Chart: Martin Hancox/Badger Trust
THE GENERALIST is like a dog with a bone.
Following a long conversation with Jack Reedy of the Badger Trust, it is clear that are some much deeper issues that have yet to be fully discussed or investigated by the mainstream media.
Jack sent me this chart which I am using in conjunction with TB statistics from Dairy Co. - a levy-funded, not-for-profit organisation working on behalf of Britain's dairy farmers – which come from DEFRA. Check out the charts here.
1938-1978: BOVINE TB CASES FALL DRAMATICALLY
By 1938 more than half of the cattle herds in Britain had bovine TB – and 47,476 animals were slaughtered that year. By a combination, as I understand it at present, of movement restrictions and animal testing, this was dramatically reduced to the point where, in 1978, only 628 individual animals were slaughtered. This is obviously worth investigating in more detail as to what exact methods were used and why it was so effective.
So what happened to the ‘wildlife reservoir’ of bovine TB during this period. Presumably badgers, and other animals, were also infected at this time but, for reasons unknown, this did not prevent or interfere with effective measures to reduce TB infection to near zero.
TB infections remain low.
Dramatic rise in cases of bovine TB correspond with two major farming crises – BSE and Foot & Mouth. These became a priority, The effects of these two crises was an increase of cattle being moved around the country before Movement Controls were set up in March 2006. The NFU, Jack says, would not agree to the pre-movement TB testing of animals during this period. This lends additional weight to the belief that cattle controls and testing are the key factor in dealing with bovine TB.

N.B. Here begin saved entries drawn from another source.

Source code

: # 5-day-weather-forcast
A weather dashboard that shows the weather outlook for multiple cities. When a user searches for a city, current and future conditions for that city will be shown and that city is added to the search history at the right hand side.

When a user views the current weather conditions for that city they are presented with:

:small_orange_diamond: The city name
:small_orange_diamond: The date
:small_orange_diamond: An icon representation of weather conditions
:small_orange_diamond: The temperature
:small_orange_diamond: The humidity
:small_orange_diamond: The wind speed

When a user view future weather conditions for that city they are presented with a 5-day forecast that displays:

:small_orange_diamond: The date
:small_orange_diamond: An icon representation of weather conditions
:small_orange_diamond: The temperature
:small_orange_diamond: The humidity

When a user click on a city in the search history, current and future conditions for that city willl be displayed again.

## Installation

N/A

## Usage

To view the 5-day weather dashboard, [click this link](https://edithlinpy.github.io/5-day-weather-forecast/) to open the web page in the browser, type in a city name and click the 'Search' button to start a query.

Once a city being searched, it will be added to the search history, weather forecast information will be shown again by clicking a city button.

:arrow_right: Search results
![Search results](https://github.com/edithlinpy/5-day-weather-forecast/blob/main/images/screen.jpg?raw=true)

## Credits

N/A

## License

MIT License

Click on: Historical TB data on Dairy Co and you ‘ll get some figures with the following comments:
Data for 2001 are not comparable with other years. During the outbreak of Foot and Mouth Disease, TB testing was significantly reduced and necessarily targeted to areas of higher risk.
Data for 2002 are not comparable with earlier years. Testing resources were concentrated on herds which were overdue their tests (because of the backlog caused by the Foot and Mouth Disease outbreak).
Cases peaked in 2008, with 39,973 TB-infected cattle being slaughtered. Here are the DEFRA figures since then (via Dairy Co.): 37,985 (2009), 31,965 (2010), 34,183 (2011). First six months of 2012 –18,213. So with some ups and downs, TB infection rates have fallen from the peak.
THE EFFECT OF INCREASED TB TESTING
One DEFRA chart shows the annual amount of TB testing. One factor in the rise of cases identified must be the increase in the no of tests. So in 2001 tests were made on 1,181,861 cattle and 6,156 were slaughtered. In 2011, 7,599,705 cattle were tested and 34,183 slaughtered.
THE NATIONAL DAIRY HERD
The size of the national dairy herd has fallen 7.2% in the last five years and now stands at 1.8m dairy cows. Dairy Co. make the assumption that 54.5% of the cattle slaughtered are dairy cattle. This means, they say, that in 2011, just 1% of he dairy herd were slaughtered due to TB.
I read somewhere (looking for reference) that the majority of dairy farmers are in their ‘60s. I discussed this with Jack who told me that in his knowledge many dairy farms are run with a skeleton staff of ageing farmers and relatives. He told me of one sizeable farm he knows which is run, without help, by the farmer (aged 78), his brother (74) and his wife who is in her late ‘60s. They have two sons and 4 0r 5 nephews but none of them want to work on the farm. He said dairy farms are suffering most from the TB problem.
WHY IS BOVINE TB SO PERSISTENT IN THE SW OF ENGLAND ?
Jack says its because these areas (including Gloucestershire, Worcestershire, Shropshire & Derbyshire) are good for both cattle and badgers (25% of the UK population). Climatic factors also play a role. (Conditions are very good for worms, which grow prolifically and provide badgers with more than 50% of their diet).
There are no figures available to show what proportion of TB cases are caused by transmission from cattle to cattle and from badgers to cattle.